• **DESCRIPTION OF THE TASK**
Copy the lines of the entries exactly, from the opening one to the one holding "The Makefile provides", and leave out everything after.

• **RECORDS FOR THE TASK**
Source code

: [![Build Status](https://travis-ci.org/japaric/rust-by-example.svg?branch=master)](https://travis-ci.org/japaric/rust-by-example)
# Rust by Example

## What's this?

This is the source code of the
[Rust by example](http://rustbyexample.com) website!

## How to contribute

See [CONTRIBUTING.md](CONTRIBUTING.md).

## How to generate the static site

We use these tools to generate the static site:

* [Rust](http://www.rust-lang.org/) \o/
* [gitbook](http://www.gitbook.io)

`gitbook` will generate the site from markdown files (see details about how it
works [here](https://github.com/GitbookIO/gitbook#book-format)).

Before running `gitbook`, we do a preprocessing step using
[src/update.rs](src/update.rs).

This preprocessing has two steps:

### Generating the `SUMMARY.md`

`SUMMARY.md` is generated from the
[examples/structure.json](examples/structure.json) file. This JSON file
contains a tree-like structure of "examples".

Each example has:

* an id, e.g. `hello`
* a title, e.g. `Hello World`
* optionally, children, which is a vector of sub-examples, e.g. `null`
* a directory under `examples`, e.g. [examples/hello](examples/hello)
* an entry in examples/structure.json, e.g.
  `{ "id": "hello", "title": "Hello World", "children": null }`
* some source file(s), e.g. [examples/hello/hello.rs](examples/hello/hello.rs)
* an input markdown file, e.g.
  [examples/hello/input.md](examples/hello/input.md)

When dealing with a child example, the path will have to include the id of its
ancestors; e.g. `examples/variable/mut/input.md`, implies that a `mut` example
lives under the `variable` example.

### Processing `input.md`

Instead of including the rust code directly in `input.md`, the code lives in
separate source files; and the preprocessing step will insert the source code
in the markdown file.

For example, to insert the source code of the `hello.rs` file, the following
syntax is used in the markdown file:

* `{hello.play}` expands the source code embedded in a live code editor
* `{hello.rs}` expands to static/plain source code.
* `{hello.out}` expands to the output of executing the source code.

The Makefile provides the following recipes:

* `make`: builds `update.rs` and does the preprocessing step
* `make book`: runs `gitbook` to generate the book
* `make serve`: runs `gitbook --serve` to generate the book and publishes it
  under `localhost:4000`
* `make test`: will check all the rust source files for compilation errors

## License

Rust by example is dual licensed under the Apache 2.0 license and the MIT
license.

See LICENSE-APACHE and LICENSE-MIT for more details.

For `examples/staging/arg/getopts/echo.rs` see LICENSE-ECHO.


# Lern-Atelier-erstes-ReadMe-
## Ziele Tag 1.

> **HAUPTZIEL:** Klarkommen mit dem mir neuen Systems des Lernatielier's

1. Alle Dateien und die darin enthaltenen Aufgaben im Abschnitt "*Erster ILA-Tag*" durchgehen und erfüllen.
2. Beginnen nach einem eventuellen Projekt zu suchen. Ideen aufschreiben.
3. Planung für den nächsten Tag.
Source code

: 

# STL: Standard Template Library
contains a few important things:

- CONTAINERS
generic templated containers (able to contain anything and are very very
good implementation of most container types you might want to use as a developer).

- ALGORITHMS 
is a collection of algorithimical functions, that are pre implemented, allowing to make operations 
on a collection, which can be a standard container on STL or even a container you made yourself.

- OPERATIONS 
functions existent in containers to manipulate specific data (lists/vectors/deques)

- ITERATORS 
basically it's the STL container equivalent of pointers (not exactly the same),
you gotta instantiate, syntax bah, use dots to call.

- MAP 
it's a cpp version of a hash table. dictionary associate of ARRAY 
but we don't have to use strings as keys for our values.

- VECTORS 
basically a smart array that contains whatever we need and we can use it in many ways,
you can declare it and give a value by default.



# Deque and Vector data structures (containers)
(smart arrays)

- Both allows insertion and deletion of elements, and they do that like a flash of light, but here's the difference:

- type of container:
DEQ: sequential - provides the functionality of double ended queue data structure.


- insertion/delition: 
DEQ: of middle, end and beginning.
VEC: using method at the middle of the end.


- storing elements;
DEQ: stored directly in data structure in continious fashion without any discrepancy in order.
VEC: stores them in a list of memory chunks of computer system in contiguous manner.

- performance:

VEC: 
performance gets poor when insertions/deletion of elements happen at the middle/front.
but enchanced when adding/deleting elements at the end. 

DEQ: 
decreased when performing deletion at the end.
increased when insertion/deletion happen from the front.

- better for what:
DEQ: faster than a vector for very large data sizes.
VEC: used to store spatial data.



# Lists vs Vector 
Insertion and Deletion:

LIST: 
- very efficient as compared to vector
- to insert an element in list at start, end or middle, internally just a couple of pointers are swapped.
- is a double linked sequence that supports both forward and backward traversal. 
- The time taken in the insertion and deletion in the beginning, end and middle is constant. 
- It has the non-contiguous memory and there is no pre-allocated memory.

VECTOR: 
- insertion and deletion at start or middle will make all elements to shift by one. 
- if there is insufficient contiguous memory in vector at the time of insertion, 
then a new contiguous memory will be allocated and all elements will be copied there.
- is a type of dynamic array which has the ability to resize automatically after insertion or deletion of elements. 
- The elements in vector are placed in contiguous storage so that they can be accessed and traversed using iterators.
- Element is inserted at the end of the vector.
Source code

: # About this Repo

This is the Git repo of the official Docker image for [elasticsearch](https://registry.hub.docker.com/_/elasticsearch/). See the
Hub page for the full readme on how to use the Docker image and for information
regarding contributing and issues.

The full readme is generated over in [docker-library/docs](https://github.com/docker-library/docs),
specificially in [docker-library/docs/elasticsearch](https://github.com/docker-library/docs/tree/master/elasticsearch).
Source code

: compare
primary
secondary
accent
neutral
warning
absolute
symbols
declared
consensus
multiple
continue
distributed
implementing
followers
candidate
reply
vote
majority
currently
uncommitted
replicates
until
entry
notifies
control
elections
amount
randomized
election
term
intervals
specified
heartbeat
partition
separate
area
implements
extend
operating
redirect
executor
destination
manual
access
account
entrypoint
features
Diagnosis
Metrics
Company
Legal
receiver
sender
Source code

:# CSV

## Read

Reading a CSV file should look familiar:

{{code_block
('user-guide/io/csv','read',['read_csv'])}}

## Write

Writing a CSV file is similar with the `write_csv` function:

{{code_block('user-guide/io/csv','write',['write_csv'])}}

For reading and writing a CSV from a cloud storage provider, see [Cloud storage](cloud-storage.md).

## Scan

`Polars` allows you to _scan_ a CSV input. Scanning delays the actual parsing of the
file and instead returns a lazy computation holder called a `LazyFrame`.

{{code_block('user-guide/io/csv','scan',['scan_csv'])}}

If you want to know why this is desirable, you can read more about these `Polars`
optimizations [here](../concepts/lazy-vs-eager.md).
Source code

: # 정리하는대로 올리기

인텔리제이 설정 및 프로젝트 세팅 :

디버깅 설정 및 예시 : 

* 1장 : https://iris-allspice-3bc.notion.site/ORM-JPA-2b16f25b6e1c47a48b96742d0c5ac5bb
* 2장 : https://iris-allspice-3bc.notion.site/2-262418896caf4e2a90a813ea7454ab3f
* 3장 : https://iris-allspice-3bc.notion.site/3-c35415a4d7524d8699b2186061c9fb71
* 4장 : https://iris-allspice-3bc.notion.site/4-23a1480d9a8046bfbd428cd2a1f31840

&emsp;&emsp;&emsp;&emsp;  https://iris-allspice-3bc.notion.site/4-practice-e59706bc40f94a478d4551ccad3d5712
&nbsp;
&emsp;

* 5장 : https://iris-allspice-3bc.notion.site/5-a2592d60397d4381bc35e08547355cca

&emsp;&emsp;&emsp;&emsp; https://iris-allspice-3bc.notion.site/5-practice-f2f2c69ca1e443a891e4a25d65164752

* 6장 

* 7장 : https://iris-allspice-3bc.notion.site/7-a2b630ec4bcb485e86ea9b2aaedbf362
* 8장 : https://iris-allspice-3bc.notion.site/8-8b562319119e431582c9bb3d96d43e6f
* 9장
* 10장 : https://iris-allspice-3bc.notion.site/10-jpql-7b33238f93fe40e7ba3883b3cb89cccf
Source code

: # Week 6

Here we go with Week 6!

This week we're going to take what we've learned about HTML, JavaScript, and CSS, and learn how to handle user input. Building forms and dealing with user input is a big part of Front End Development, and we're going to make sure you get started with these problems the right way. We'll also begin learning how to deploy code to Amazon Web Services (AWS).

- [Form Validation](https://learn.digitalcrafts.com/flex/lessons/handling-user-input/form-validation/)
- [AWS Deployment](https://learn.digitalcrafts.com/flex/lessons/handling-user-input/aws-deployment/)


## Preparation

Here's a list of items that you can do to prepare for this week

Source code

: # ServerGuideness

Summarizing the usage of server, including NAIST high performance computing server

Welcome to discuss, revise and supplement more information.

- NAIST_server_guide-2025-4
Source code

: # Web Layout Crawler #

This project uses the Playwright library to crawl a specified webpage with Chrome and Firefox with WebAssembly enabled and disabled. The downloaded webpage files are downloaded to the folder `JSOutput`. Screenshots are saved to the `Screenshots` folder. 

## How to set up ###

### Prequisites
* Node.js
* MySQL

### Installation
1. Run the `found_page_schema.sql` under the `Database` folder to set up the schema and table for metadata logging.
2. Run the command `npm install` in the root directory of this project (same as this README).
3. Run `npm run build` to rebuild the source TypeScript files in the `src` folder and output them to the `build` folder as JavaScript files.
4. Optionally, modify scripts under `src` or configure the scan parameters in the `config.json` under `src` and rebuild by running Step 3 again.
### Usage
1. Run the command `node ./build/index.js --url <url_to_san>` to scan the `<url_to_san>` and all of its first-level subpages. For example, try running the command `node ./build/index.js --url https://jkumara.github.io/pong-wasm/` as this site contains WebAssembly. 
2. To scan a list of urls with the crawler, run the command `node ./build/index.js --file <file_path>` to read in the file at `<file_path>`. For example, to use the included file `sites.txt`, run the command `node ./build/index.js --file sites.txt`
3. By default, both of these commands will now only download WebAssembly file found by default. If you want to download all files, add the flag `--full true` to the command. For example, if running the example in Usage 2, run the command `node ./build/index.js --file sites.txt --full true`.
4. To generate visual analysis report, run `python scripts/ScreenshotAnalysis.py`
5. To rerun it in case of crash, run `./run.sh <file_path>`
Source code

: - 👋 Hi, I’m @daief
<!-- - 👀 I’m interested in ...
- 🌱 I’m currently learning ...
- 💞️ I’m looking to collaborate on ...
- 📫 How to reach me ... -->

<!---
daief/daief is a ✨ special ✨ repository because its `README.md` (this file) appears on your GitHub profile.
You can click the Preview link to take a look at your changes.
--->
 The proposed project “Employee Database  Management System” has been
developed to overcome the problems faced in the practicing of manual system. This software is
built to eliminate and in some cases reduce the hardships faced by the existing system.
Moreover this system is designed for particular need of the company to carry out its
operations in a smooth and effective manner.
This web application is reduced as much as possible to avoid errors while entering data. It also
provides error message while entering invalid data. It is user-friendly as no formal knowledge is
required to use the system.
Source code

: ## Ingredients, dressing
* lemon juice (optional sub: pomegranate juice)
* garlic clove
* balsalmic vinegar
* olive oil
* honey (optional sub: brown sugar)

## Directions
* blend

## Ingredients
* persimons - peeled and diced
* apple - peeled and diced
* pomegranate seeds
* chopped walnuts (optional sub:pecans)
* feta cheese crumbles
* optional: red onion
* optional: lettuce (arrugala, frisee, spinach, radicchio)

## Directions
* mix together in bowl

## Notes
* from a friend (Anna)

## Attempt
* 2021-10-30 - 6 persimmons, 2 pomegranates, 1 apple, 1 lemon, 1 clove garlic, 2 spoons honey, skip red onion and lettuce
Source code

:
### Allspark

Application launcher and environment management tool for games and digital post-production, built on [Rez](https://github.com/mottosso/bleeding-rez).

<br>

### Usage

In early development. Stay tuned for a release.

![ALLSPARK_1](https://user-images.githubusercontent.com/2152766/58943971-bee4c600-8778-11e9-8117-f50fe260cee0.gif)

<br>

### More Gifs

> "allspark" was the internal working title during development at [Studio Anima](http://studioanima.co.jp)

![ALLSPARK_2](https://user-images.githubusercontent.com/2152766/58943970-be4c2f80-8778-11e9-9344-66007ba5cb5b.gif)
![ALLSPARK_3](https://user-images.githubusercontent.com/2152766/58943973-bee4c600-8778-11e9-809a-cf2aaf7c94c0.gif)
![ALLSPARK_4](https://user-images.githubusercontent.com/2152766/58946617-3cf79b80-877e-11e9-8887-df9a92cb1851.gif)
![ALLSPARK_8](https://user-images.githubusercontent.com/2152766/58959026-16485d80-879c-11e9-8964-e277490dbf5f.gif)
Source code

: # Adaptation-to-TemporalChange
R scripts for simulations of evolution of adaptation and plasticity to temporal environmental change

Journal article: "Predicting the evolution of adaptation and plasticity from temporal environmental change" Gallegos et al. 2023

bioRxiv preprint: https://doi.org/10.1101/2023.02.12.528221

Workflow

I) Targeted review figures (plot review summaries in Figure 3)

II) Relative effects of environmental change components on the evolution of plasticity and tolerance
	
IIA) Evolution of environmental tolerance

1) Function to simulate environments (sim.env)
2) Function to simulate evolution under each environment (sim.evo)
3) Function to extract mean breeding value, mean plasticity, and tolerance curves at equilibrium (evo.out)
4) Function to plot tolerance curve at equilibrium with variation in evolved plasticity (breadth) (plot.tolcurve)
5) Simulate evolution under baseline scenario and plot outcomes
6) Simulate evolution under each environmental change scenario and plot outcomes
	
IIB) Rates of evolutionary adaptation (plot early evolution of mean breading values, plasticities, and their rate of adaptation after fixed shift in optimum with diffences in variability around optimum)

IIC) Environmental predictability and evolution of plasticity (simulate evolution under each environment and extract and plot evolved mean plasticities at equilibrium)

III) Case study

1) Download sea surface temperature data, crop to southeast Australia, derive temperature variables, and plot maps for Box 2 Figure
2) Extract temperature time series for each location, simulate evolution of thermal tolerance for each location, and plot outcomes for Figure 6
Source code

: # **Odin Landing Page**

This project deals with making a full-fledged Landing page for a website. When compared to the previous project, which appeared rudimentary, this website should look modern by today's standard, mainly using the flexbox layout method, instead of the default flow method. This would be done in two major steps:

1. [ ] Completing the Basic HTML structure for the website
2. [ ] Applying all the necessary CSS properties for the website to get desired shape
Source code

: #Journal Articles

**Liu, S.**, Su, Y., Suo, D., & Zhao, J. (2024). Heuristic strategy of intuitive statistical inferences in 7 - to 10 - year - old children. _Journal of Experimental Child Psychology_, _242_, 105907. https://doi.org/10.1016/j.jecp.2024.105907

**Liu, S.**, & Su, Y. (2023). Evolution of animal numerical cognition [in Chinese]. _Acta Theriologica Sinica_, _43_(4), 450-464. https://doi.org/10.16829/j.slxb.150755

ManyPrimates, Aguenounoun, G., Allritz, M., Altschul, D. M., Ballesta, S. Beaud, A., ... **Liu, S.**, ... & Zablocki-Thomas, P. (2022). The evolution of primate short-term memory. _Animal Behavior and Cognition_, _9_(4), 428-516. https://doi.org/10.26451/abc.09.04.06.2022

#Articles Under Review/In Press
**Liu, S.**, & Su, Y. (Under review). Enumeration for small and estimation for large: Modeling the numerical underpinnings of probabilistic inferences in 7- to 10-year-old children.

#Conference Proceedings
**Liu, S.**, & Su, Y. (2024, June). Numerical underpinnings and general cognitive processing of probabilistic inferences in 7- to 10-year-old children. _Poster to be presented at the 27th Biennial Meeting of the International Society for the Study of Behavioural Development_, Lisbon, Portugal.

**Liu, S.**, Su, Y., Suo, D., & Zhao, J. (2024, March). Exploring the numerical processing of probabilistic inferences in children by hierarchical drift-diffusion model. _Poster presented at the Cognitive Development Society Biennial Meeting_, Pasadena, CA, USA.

• **SOLUTION TO THIS TASK**
Source code

: [![Build Status](https://travis-ci.org/japaric/rust-by-example.svg?branch=master)](https://travis-ci.org/japaric/rust-by-example)
# Rust by Example

## What's this?

This is the source code of the
[Rust by example](http://rustbyexample.com) website!

## How to contribute

See [CONTRIBUTING.md](CONTRIBUTING.md).

## How to generate the static site

We use these tools to generate the static site:

* [Rust](http://www.rust-lang.org/) \o/
* [gitbook](http://www.gitbook.io)

`gitbook` will generate the site from markdown files (see details about how it
works [here](https://github.com/GitbookIO/gitbook#book-format)).

Before running `gitbook`, we do a preprocessing step using
[src/update.rs](src/update.rs).

This preprocessing has two steps:

### Generating the `SUMMARY.md`

`SUMMARY.md` is generated from the
[examples/structure.json](examples/structure.json) file. This JSON file
contains a tree-like structure of "examples".

Each example has:

* an id, e.g. `hello`
* a title, e.g. `Hello World`
* optionally, children, which is a vector of sub-examples, e.g. `null`
* a directory under `examples`, e.g. [examples/hello](examples/hello)
* an entry in examples/structure.json, e.g.
  `{ "id": "hello", "title": "Hello World", "children": null }`
* some source file(s), e.g. [examples/hello/hello.rs](examples/hello/hello.rs)
* an input markdown file, e.g.
  [examples/hello/input.md](examples/hello/input.md)

When dealing with a child example, the path will have to include the id of its
ancestors; e.g. `examples/variable/mut/input.md`, implies that a `mut` example
lives under the `variable` example.

### Processing `input.md`

Instead of including the rust code directly in `input.md`, the code lives in
separate source files; and the preprocessing step will insert the source code
in the markdown file.

For example, to insert the source code of the `hello.rs` file, the following
syntax is used in the markdown file:

* `{hello.play}` expands the source code embedded in a live code editor
* `{hello.rs}` expands to static/plain source code.
* `{hello.out}` expands to the output of executing the source code.

The Makefile provides the following recipes:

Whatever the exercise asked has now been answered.